### DATASET EXTRACT ###
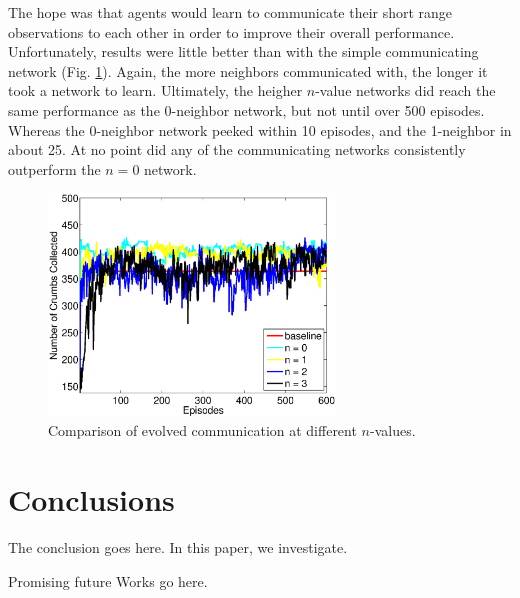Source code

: \documentclass[conference]{IEEEtran}
\begin{document}
The hope was that agents would learn to communicate their short range observations to each other in order to improve their overall performance.
Unfortunately, results were little better than with the simple communicating network (Fig. \ref{neroevolution:evolved_comunication_results}). 
Again, the more neighbors communicated with, the longer it took a network to learn. Ultimately, the heigher $n$-value networks did reach the same performance as the 0-neighbor network, but not until over 500 episodes. Whereas the 0-neighbor network peeked within 10 episodes, and the 1-neighbor in about 25. At no point did any of the communicating networks consistently outperform the $n=0$ network. 

\begin{figure}[t]
\centering
\includegraphics[width=3.0in]{./figures/neroevolution/emerg.eps}
\caption{Comparison of evolved communication at different $n$-values. }
\label{neroevolution:evolved_comunication_results}
\end{figure}



\section{Conclusions} \label{conclusion}
The conclusion goes here. In this paper, we investigate.

Promising future Works go here.


\end{document}
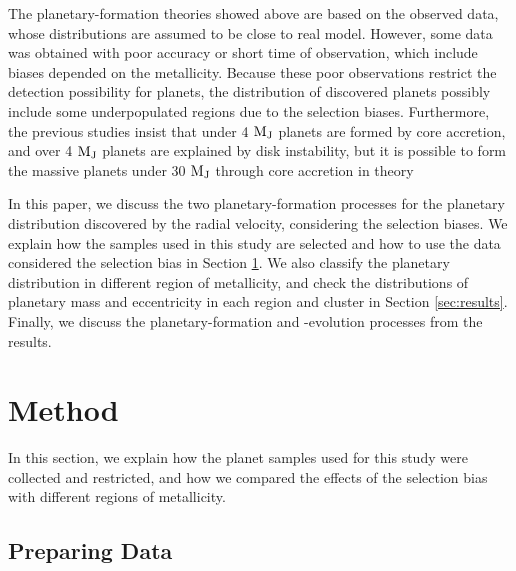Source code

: \documentclass[twocolumn, dvipdfmx]{aastex62}
\begin{document}
\begin{CJK*}{UTF8}{min}
The planetary-formation theories showed above are based on the observed data, whose distributions are assumed to be close to real model. However, some data was obtained with poor accuracy or short time of observation, which include biases depended on the metallicity. Because these poor observations restrict the detection possibility for planets, the distribution of discovered planets possibly include some underpopulated regions due to the selection biases. Furthermore, the previous studies insist that under 4 $\rm M_J$ planets are formed by core accretion, and over 4 $\rm M_J$ planets are explained by disk instability, but it is possible to form the massive planets under 30 $\rm M_J$ through core accretion in theory \citep[e.g.,][]{2009A&A...501.1161M, 2016ApJ...823...48T}

In this paper, we discuss the two planetary-formation processes for the planetary distribution discovered by the radial velocity, considering the selection biases. We explain how the samples used in this study are selected and how to use the data considered the selection bias in Section \ref{sec:method}. We also classify the planetary distribution in different region of metallicity, and check the distributions of planetary mass and eccentricity in each region and cluster in Section \ref{sec:results}. Finally, we discuss the planetary-formation and -evolution processes from the results.


\section{Method} \label{sec:method}

In this section, we explain how the planet samples used for this study were collected and restricted, and how we compared the effects of the selection bias with different regions of metallicity.


\subsection{Preparing Data} \label{subsec:prepare}


\end{CJK*}
\end{document}
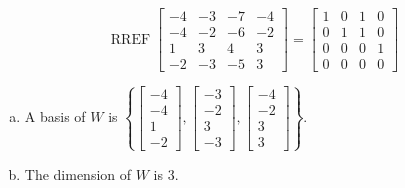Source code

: \begin{exerciseAnswer} 


\[\operatorname{RREF} \left[\begin{array}{cccc}
-4 & -3 & -7 & -4 \\
-4 & -2 & -6 & -2 \\
1 & 3 & 4 & 3 \\
-2 & -3 & -5 & 3
\end{array}\right] = \left[\begin{array}{cccc}
1 & 0 & 1 & 0 \\
0 & 1 & 1 & 0 \\
0 & 0 & 0 & 1 \\
0 & 0 & 0 & 0
\end{array}\right] \]


\begin{enumerate}[(a)]
\item A basis of \(W\) is \( \left\{ \left[\begin{array}{c}
-4 \\
-4 \\
1 \\
-2
\end{array}\right] , \left[\begin{array}{c}
-3 \\
-2 \\
3 \\
-3
\end{array}\right] , \left[\begin{array}{c}
-4 \\
-2 \\
3 \\
3
\end{array}\right] \right\} \).
\item The dimension of \(W\) is \( 3 \).
\end{enumerate}
    
\end{exerciseAnswer}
###
When the word "array" shows up in a line of the entries, report that line.

**REPLY TO THE TASK**
\[\operatorname{RREF} \left[\begin{array}{cccc}
\end{array}\right] = \left[\begin{array}{cccc}
\end{array}\right] \]
\item A basis of \(W\) is \( \left\{ \left[\begin{array}{c}
\end{array}\right] , \left[\begin{array}{c}
\end{array}\right] , \left[\begin{array}{c}
\end{array}\right] \right\} \).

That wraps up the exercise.